EADS Demonstrates Hybrid Propulsion Technology
EADS is demonstrating here at Le Bourget a number of electric- and hybrid-propulsion technologies developed under its commitment to reduce aircraft CO2 emissions. In cooperation with Royan Aero Composites, EADS has developed and built the E-Fan fully electric general-aviation training aircraft and, separately, has engineered with Diamond Aircraft and Siemens the Diamond Aircraft DA36 E-Star 2 hybrid-electric motor-glider. EADS also cooperated with Rolls-Royce on the future distributed-propulsion system concept, and all three projects are dubbed “E-aircraft.”
Such developments are part of EADS’s research to support environmental-protection goals in the European Commission Flightpath 2050 report. Compared with environmental standards set in 2000, that plan aims to reduce aircraft CO2 emissions by 75 percent NOx by 90 percent, and noise by 65 percent.

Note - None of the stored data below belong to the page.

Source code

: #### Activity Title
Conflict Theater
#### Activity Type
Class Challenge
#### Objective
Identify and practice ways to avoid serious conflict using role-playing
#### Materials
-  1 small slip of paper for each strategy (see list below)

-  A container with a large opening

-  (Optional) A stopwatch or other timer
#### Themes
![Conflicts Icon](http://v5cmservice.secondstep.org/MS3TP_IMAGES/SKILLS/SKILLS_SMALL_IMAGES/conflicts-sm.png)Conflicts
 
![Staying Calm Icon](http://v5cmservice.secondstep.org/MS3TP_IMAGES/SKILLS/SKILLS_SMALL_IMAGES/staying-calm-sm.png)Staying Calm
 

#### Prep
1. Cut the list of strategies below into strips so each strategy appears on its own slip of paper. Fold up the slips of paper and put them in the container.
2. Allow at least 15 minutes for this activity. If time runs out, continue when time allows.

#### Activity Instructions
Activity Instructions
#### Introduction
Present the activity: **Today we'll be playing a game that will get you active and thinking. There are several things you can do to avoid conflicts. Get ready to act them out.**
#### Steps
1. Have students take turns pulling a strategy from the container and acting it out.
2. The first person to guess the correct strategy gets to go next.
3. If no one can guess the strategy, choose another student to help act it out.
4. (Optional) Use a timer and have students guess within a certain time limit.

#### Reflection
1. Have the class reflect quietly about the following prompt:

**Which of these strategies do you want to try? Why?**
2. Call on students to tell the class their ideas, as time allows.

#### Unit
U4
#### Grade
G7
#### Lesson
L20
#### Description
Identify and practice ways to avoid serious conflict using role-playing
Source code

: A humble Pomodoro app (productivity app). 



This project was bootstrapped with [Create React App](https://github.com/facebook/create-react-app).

EADS Innovation Works, the group’s research and technology network, is developing environmentally friendly propulsion technologies that it hopes will provide components for EADS’s operating divisions. The two-seat E-Fan represents a strategic aviation-research step, according to chief technical officer Jean Botti. “We are committed to exploring leading-edge technologies that will yield benefits for civil and defense products.”
The E-Fan is 6.7meters long with a 9.5-meter wingspan and sports several innovations: two 0.75-kN electric motors using energy from two wing-located battery packs; ducted fans to reduce noise and increase safety; electric power for taxiing and takeoff; and Fadec-controlled engine.

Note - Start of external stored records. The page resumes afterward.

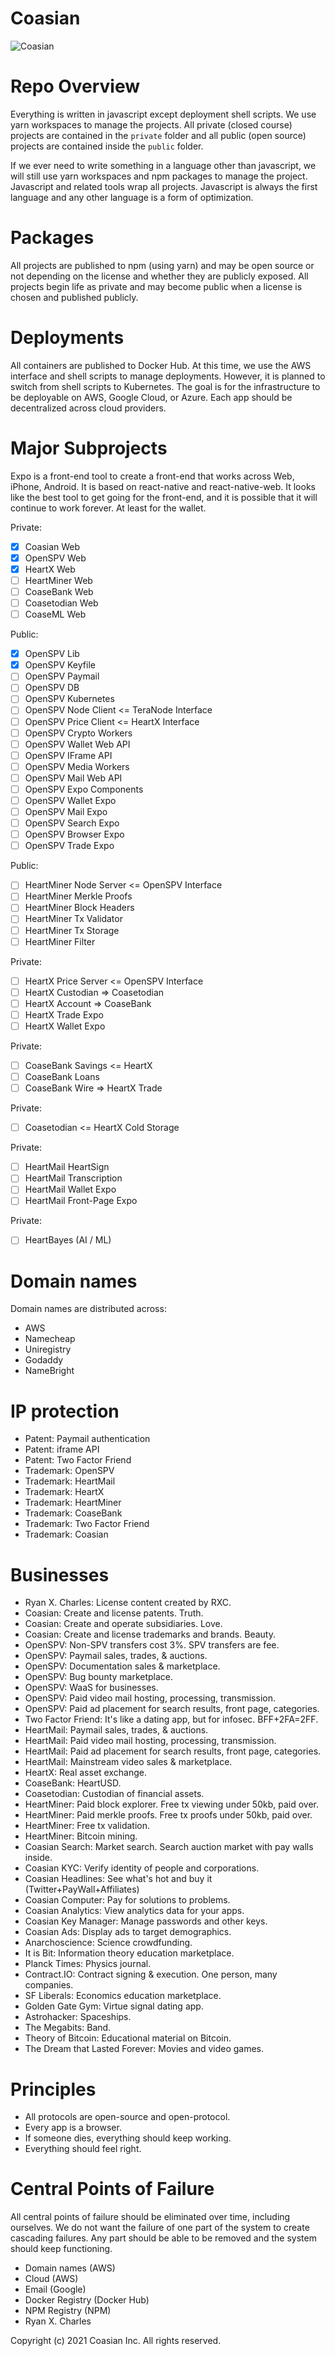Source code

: # Coasian

![Coasian](https://github.com/coasian/coasian/blob/master/private/design-assets/coasian-landscape-dark.png)

# Repo Overview

Everything is written in javascript except deployment shell scripts. We use
yarn workspaces to manage the projects. All private (closed course) projects
are contained in the <code>private</code> folder and all public (open source)
projects are contained inside the <code>public</code> folder.

If we ever need to write something in a language other than javascript, we will
still use yarn workspaces and npm packages to manage the project. Javascript
and related tools wrap all projects. Javascript is always the first language
and any other language is a form of optimization.

# Packages

All projects are published to npm (using yarn) and may be open source or not
depending on the license and whether they are publicly exposed. All projects
begin life as private and may become public when a license is chosen and
published publicly.

# Deployments

All containers are published to Docker Hub. At this time, we use the AWS
interface and shell scripts to manage deployments. However, it is planned to
switch from shell scripts to Kubernetes. The goal is for the infrastructure to
be deployable on AWS, Google Cloud, or Azure. Each app should be decentralized
across cloud providers.

# Major Subprojects

Expo is a front-end tool to create a front-end that works across Web, iPhone,
Android. It is based on react-native and react-native-web. It looks like the
best tool to get going for the front-end, and it is possible that it will
continue to work forever. At least for the wallet.

Private:
* [x] Coasian Web
* [x] OpenSPV Web
* [x] HeartX Web
* [ ] HeartMiner Web
* [ ] CoaseBank Web
* [ ] Coasetodian Web
* [ ] CoaseML Web

Public:
* [x] OpenSPV Lib
* [x] OpenSPV Keyfile
* [ ] OpenSPV Paymail
* [ ] OpenSPV DB
* [ ] OpenSPV Kubernetes
* [ ] OpenSPV Node Client <= TeraNode Interface
* [ ] OpenSPV Price Client <= HeartX Interface
* [ ] OpenSPV Crypto Workers
* [ ] OpenSPV Wallet Web API
* [ ] OpenSPV IFrame API
* [ ] OpenSPV Media Workers
* [ ] OpenSPV Mail Web API
* [ ] OpenSPV Expo Components
* [ ] OpenSPV Wallet Expo
* [ ] OpenSPV Mail Expo
* [ ] OpenSPV Search Expo
* [ ] OpenSPV Browser Expo
* [ ] OpenSPV Trade Expo

Public:
* [ ] HeartMiner Node Server <= OpenSPV Interface
* [ ] HeartMiner Merkle Proofs
* [ ] HeartMiner Block Headers
* [ ] HeartMiner Tx Validator
* [ ] HeartMiner Tx Storage
* [ ] HeartMiner Filter

Private:
* [ ] HeartX Price Server <= OpenSPV Interface
* [ ] HeartX Custodian => Coasetodian
* [ ] HeartX Account => CoaseBank
* [ ] HeartX Trade Expo
* [ ] HeartX Wallet Expo

Private:
* [ ] CoaseBank Savings <= HeartX
* [ ] CoaseBank Loans
* [ ] CoaseBank Wire => HeartX Trade

Private:
* [ ] Coasetodian <= HeartX Cold Storage

Private:
* [ ] HeartMail HeartSign
* [ ] HeartMail Transcription
* [ ] HeartMail Wallet Expo
* [ ] HeartMail Front-Page Expo

Private:
* [ ] HeartBayes (AI / ML)

# Domain names

Domain names are distributed across:

* AWS
* Namecheap
* Uniregistry
* Godaddy
* NameBright

# IP protection

* Patent: Paymail authentication
* Patent: iframe API
* Patent: Two Factor Friend
* Trademark: OpenSPV
* Trademark: HeartMail
* Trademark: HeartX
* Trademark: HeartMiner
* Trademark: CoaseBank
* Trademark: Two Factor Friend
* Trademark: Coasian

# Businesses

* Ryan X. Charles: License content created by RXC.
* Coasian: Create and license patents. Truth.
* Coasian: Create and operate subsidiaries. Love.
* Coasian: Create and license trademarks and brands. Beauty.
* OpenSPV: Non-SPV transfers cost 3%. SPV transfers are fee.
* OpenSPV: Paymail sales, trades, & auctions.
* OpenSPV: Documentation sales & marketplace.
* OpenSPV: Bug bounty marketplace.
* OpenSPV: WaaS for businesses.
* OpenSPV: Paid video mail hosting, processing, transmission.
* OpenSPV: Paid ad placement for search results, front page, categories.
* Two Factor Friend: It's like a dating app, but for infosec. BFF+2FA=2FF.
* HeartMail: Paymail sales, trades, & auctions.
* HeartMail: Paid video mail hosting, processing, transmission.
* HeartMail: Paid ad placement for search results, front page, categories.
* HeartMail: Mainstream video sales & marketplace.
* HeartX: Real asset exchange.
* CoaseBank: HeartUSD.
* Coasetodian: Custodian of financial assets.
* HeartMiner: Paid block explorer. Free tx viewing under 50kb, paid over.
* HeartMiner: Paid merkle proofs. Free tx proofs under 50kb, paid over.
* HeartMiner: Free tx validation.
* HeartMiner: Bitcoin mining.
* Coasian Search: Market search. Search auction market with pay walls inside.
* Coasian KYC: Verify identity of people and corporations.
* Coasian Headlines: See what's hot and buy it (Twitter+PayWall+Affiliates)
* Coasian Computer: Pay for solutions to problems.
* Coasian Analytics: View analytics data for your apps.
* Coasian Key Manager: Manage passwords and other keys.
* Coasian Ads: Display ads to target demographics.
* Anarchoscience: Science crowdfunding.
* It is Bit: Information theory education marketplace.
* Planck Times: Physics journal.
* Contract.IO: Contract signing & execution. One person, many companies.
* SF Liberals: Economics education marketplace.
* Golden Gate Gym: Virtue signal dating app.
* Astrohacker: Spaceships.
* The Megabits: Band.
* Theory of Bitcoin: Educational material on Bitcoin.
* The Dream that Lasted Forever: Movies and video games.

# Principles

* All protocols are open-source and open-protocol.
* Every app is a browser.
* If someone dies, everything should keep working.
* Everything should feel right.

# Central Points of Failure

All central points of failure should be eliminated over time, including
ourselves. We do not want the failure of one part of the system to create
cascading failures. Any part should be able to be removed and the system should
keep functioning.

* Domain names (AWS)
* Cloud (AWS)
* Email (Google)
* Docker Registry (Docker Hub)
* NPM Registry (NPM)
* Ryan X. Charles

Copyright (c) 2021 Coasian Inc. All rights reserved.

EADS Innovation Works is developing the electric and propulsion systems with Royan, which performed aerodynamic studies and is building the all-composite structure and mechanical systems. French materials-research laboratory Critt Matériaux Poitou-Charentes, academic consortium Institut Supérieur de l’Aéronautique et de l’Espace/École Nationale Supérieure de Mécanique et d’Aérotechnique and C3 Technologies produced the wing.
Electrical engineers at Astrium and Eurocopter helped EADS Innovation Works test the battery packs, while the livery was designed by Airbus. The E-Fan is co-funded by France’s DGAC, the European Regional Development Fund, the French Government and local French authorities in the Région Aquitaine and Département Charente-Maritime. “We believe that the E-Fan demonstrator is an ideal platform that could be matured, certified and marketed for pilot training,” said Botti.

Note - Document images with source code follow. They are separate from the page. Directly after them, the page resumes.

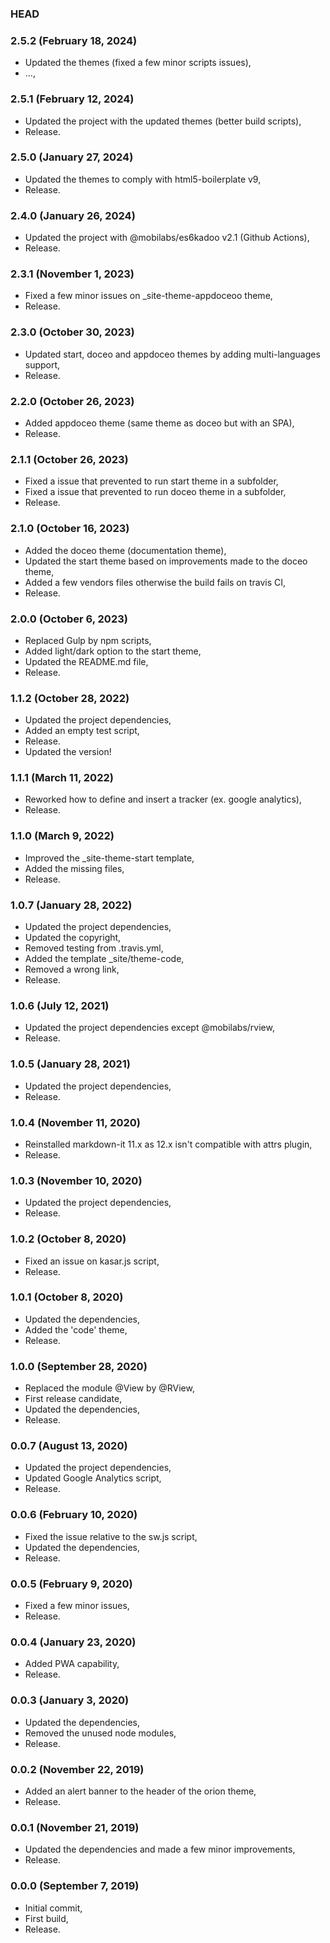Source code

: ### HEAD

### 2.5.2 (February 18, 2024)

  * Updated the themes (fixed a few minor scripts issues),
  * ...,


### 2.5.1 (February 12, 2024)

  * Updated the project with the updated themes (better build scripts),
  * Release.


### 2.5.0 (January 27, 2024)

  * Updated the themes to comply with html5-boilerplate v9,
  * Release.


### 2.4.0 (January 26, 2024)

  * Updated the project with @mobilabs/es6kadoo v2.1 (Github Actions),
  * Release.


### 2.3.1 (November 1, 2023)

  * Fixed a few minor issues on _site-theme-appdoceoo theme,
  * Release.


### 2.3.0 (October 30, 2023)

  * Updated start, doceo and appdoceo themes by adding multi-languages support,
  * Release.


### 2.2.0 (October 26, 2023)

  * Added appdoceo theme (same theme as doceo but with an SPA),
  * Release.


### 2.1.1 (October 26, 2023)

  * Fixed a issue that prevented to run start theme in a subfolder,
  * Fixed a issue that prevented to run doceo theme in a subfolder,
  * Release.


### 2.1.0 (October 16, 2023)

  * Added the doceo theme (documentation theme),
  * Updated the start theme based on improvements made to the doceo theme,
  * Added a few vendors files otherwise the build fails on travis CI,
  * Release.


### 2.0.0 (October 6, 2023)

  * Replaced Gulp by npm scripts,
  * Added light/dark option to the start theme,
  * Updated the README.md file,
  * Release.


### 1.1.2 (October 28, 2022)

  * Updated the project dependencies,
  * Added an empty test script,
  * Release.
  * Updated the version!


### 1.1.1 (March 11, 2022)

  * Reworked how to define and insert a tracker (ex. google analytics),
  * Release.


### 1.1.0 (March 9, 2022)

  * Improved the _site-theme-start template,
  * Added the missing files,
  * Release.


### 1.0.7 (January 28, 2022)

  * Updated the project dependencies,
  * Updated the copyright,
  * Removed testing from .travis.yml,
  * Added the template _site/theme-code,
  * Removed a wrong link,
  * Release.


### 1.0.6 (July 12, 2021)

  * Updated the project dependencies except @mobilabs/rview,
  * Release.


### 1.0.5 (January 28, 2021)

  * Updated the project dependencies,
  * Release.


### 1.0.4 (November 11, 2020)

  * Reinstalled markdown-it 11.x as 12.x isn't compatible with attrs plugin,
  * Release.


### 1.0.3 (November 10, 2020)

  * Updated the project dependencies,
  * Release.


### 1.0.2 (October 8, 2020)

  * Fixed an issue on kasar.js script,
  * Release.


### 1.0.1 (October 8, 2020)

  * Updated the dependencies,
  * Added the 'code' theme,
  * Release.


### 1.0.0 (September 28, 2020)

  * Replaced the module @View by @RView,
  * First release candidate,
  * Updated the dependencies,
  * Release.


### 0.0.7 (August 13, 2020)

  * Updated the project dependencies,
  * Updated Google Analytics script,
  * Release.


### 0.0.6 (February 10, 2020)

  * Fixed the issue relative to the sw.js script,
  * Updated the dependencies,
  * Release.


### 0.0.5 (February 9, 2020)

  * Fixed a few minor issues,
  * Release.


### 0.0.4 (January 23, 2020)

  * Added PWA capability,
  * Release.


### 0.0.3 (January 3, 2020)

  * Updated the dependencies,
  * Removed the unused node modules,
  * Release.


### 0.0.2 (November 22, 2019)

  * Added an alert banner to the header of the orion theme,
  * Release.


### 0.0.1 (November 21, 2019)

  * Updated the dependencies and made a few minor improvements,
  * Release.


### 0.0.0 (September 7, 2019)

  * Initial commit,
  * First build,
  * Release.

Diamond Aircraft’s two-seat DA36 E-Star 2 motor-glider was introduced here two years ago. Since then it has been updated with a smaller, lighter Siemens electric motor and now weighs 100 kilograms less. Electricity comes from a small Austro Engine Wankel rotary-driven generator.
Since last year, EADS Innovation Works has worked with Rolls-Royce and Britain’s Cambridge and Cranfield Universities on the Distributed Electrical Aerospace Propulsion (DEAP) program that could power future airliners. The project, which is co-funded by the UK’s Technology Strategy Board, uses six electric fans–distributed in clusters of three along the wing and fed by a common intake duct–that are expected to improve fuel economy and reduce gas and noise emissions.
An advanced gas turbine provides the fans’ electric power and recharges the energy-storage system, which could be based on lithium-air technology, according to Rolls-Royce. “During climb, the distributed fans draw power from the energy-storage system, but during descent act like wind turbines to generate electrical energy, which recharges the batteries,” said the engine manufacturer.
For the megawatt power levels required by an electrical distributed-propulsion network, Rolls-Royce said a new “high-power superconducting electrical system will have to be designed and validated, based on cryogenic cooling at temperatures as low as –252 degrees C.” A major benefit claimed for such systems is that they can be integrated into the airframe structure to maximise aerodynamic efficiency and optimise the surrounding airflow, according to Rolls-Royce. “This reduces weight, drag and the amount of noise [the aircraft] makes.” Distributed propulsion “optimizes the overall system integration,” concluded EADS Innovation Works chief Sébastien Remy.